Thinking….
Been doing nuff o dat over the last few days. In fact, las nite after the dinner (which was not bad JDid) when I got home I poured me a VX and coconut water, flex in front of the TV watching Katrina footage and was jus a think while sipping on my drink. Why have I been thinkning? Plenty things. Now and again, I get into the ‘what is the meaning of all this’ mode. Contemplate life, reason wid God. See, next week Saturday I man a turn forty two. I not panicking or nutten. But, I can safely say that I have lived well over half of my life based on how things go nowadays in terms of life expectancy. I been thinking about these wretched hurricanes and the misery and disruption that they cause to what we have come to know as human living in 2005. Then, lest you may have already forgotten, I recall the tsunami near the end of last year in Asia. Terrorism.
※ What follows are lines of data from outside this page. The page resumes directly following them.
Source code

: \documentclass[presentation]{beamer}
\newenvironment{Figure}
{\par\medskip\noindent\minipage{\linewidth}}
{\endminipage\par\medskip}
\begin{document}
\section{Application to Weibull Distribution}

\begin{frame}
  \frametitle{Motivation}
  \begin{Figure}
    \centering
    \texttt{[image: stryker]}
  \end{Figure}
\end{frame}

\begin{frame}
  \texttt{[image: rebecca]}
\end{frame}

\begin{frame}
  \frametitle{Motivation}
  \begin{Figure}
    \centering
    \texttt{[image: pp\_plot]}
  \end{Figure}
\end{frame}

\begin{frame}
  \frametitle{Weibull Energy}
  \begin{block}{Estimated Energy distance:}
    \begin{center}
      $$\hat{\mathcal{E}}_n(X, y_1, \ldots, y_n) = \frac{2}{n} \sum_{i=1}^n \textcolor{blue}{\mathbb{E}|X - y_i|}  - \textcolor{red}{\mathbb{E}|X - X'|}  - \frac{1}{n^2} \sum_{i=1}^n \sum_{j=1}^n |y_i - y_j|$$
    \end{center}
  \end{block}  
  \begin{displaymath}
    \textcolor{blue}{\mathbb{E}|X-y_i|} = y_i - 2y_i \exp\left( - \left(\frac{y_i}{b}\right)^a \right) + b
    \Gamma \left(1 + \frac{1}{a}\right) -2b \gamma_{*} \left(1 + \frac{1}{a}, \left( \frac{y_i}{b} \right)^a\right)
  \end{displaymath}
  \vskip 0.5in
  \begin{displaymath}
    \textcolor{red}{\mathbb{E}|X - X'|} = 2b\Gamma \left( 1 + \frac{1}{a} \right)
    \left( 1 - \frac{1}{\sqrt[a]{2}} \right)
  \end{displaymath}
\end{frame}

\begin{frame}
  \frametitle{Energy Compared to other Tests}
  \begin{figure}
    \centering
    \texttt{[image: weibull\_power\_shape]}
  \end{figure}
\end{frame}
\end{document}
Then I think of my life….spent a good ten years of my young adult life getting tertiary education. I naw lament or nutten, I like my chosen work. But what is up with this repetitive rat race….kill out youself fe reach work by a certain time in order to get a smalls a de end o de month? Then again, I always say I should not ask that, ’cause the ‘no work, no pay’ side of the coin is a lot less pleasant to swallow. Can’t say I have ever exeperienced true hunger….but I can only imagine seh a belly full o nutten but gas nuh wonderful to go bed wid a night.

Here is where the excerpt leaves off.